# HOV Lanes in Southern California.



## syscom3 (Jun 23, 2007)

> Heres a news story about the carpool lanes on the freeways here. The feds are concerned that the car pool lanes aren't working as they are getting highly congested (did they ever work?).
> 
> Some points to ponder for the whiz kids in the EPA and DOT:
> 1) Land costs in California are so high, we can only afford to build a single freeway project one per decade.
> ...



Caltrans seeks ways to unclog its overflowing carpool lanes
Rush-hour speeds in some stretches are below 45 mph, prompting officials to consider barring lone motorists in hybrids.
By Rong-Gong Lin II and Sharon Bernstein, Times Staff Writers
June 23, 2007

California's growing network of carpool lanes is so congested that many of the lanes have fallen out of compliance with federal regulations, prompting officials Friday to begin considering radical measures to reduce congestion.

A Caltrans study found that during the evening rush hour nearly one-third of carpool-lane miles do not meet federal minimum standards, which require that the lanes flow at speeds of 45 mph or faster at rush hour.

The speeds are far lower on some major Southern California routes, including portions of the 405 Freeway from the South Bay through Orange County as well as the 5 and 210 freeways. Local officials say the 91 Freeway carpool lanes connecting Orange County and the Inland Empire can slow to 10 mph during rush hour, with portions of the 55 and 57 freeways doing even worse.

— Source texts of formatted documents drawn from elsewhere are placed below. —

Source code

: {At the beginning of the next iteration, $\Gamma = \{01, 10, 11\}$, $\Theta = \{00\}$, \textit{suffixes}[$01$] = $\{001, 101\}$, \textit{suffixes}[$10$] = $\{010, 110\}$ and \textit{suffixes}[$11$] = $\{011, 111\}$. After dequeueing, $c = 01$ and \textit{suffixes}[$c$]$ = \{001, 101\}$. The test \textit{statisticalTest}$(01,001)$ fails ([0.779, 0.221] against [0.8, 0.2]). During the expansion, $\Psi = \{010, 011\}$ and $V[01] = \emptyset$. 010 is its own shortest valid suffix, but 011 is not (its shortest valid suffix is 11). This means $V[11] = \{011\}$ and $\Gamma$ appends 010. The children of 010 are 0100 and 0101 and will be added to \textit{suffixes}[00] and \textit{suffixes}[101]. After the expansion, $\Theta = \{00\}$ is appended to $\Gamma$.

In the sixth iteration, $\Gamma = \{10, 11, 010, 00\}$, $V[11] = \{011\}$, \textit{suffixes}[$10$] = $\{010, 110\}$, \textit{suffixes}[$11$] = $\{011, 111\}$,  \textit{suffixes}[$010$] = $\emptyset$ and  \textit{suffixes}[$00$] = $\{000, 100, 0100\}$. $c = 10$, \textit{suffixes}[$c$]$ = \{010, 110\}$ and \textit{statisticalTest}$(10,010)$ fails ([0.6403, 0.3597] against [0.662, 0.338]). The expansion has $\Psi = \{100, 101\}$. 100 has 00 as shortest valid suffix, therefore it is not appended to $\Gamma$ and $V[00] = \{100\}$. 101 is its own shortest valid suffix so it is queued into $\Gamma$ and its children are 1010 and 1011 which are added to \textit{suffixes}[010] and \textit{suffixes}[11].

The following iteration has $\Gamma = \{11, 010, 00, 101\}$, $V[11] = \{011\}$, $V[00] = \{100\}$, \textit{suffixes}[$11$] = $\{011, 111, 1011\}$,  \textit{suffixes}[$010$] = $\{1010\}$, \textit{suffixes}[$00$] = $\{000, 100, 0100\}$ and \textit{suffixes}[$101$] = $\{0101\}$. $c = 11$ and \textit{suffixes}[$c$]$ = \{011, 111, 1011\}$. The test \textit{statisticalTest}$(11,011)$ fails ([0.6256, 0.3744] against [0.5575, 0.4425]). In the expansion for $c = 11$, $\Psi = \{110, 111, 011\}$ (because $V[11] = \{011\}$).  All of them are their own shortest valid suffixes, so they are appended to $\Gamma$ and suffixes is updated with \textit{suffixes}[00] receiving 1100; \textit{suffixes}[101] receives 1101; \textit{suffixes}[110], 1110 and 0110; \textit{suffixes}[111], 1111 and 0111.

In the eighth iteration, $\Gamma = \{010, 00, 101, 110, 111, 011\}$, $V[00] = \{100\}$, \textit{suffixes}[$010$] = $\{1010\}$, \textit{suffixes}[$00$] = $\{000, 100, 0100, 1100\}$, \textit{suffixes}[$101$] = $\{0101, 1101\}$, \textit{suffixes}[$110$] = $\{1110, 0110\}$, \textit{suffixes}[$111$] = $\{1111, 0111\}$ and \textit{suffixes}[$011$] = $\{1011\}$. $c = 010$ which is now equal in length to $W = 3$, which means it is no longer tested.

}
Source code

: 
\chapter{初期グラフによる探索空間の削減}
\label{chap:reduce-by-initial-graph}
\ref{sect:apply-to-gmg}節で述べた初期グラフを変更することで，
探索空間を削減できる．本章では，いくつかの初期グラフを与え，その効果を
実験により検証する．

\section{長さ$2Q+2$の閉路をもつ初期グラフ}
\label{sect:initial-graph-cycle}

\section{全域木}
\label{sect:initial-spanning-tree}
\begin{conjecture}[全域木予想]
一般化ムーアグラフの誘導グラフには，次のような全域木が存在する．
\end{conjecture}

The findings come amid a growing concern among transportation officials and motorists that the state's 1,350 miles of carpool lanes are losing their effectiveness as a tool to encourage ride-sharing.

Over the last three decades, adding carpool lanes to ease congestion has been the dominant reason for widening freeways. Much of the $4.5 billion earmarked this year from a voter-approved state infrastructure bond measure will go to fund additional carpool lanes on freeways, including the 405, 57, 215 and 5. Ultimately, the state wants to build an additional 950 miles of carpool lanes.

"The bottom line is that it's filling up everywhere," said Hasan Ikhrata, director of planning and policy at the Southern California Assn. of Governments. "They are becoming as congested as the other lanes."

You don't have to tell that to commuters, who have been increasingly grumbling. Even bus operators have been fuming. Foothill Transit officials complained recently that a bus trip on the 10 Freeway carpool lanes between Montclair and downtown Los Angeles that took 94 minutes a decade ago now lasts two hours.

Caltrans is expected to develop a plan for the Federal Highway Administration in the next few weeks, and there is already much debate about what to do. If Caltrans can't improve carpool lane flow, it could risk losing federal funds.

Among the ideas under consideration:

• Limiting the state's program that allows lone motorists in gasoline-electric hybrid cars to use the carpool lanes.

• Making it easier to enter and leave carpool lanes.

• Increasing the minimum number of people for a carpool to three from two on some freeways.

• Beefing up enforcement efforts against carpool lane cheating.

Right now, motorists on most freeways are allowed to enter the carpool lanes only at certain stretches of the freeways. Most of the time, the lanes are separated from regular traffic by double yellow lines indicating that motorists may not cross at will.

Through the years, Caltrans and other agencies have defended that system, saying it was intended to keep carpool lanes moving swiftly for long-distance motorists. Short-distance commuters would thus be discouraged, preventing them from merging into and out of the lanes and interrupting the flow of traffic.

But some Caltrans officials are saying that as the system becomes more congested, the restricted merging points may actually cause bottlenecks, not prevent them.

"People from mixed-flow lanes, when they come into the carpool lane, they come in at a slow speed. When they exit, they need to slow down to blend into mixed-flow traffic," said Syed Raza, who oversees traffic operations for Caltrans in Riverside and San Bernardino counties. "That ripple effect slows down everyone else in the carpool lane."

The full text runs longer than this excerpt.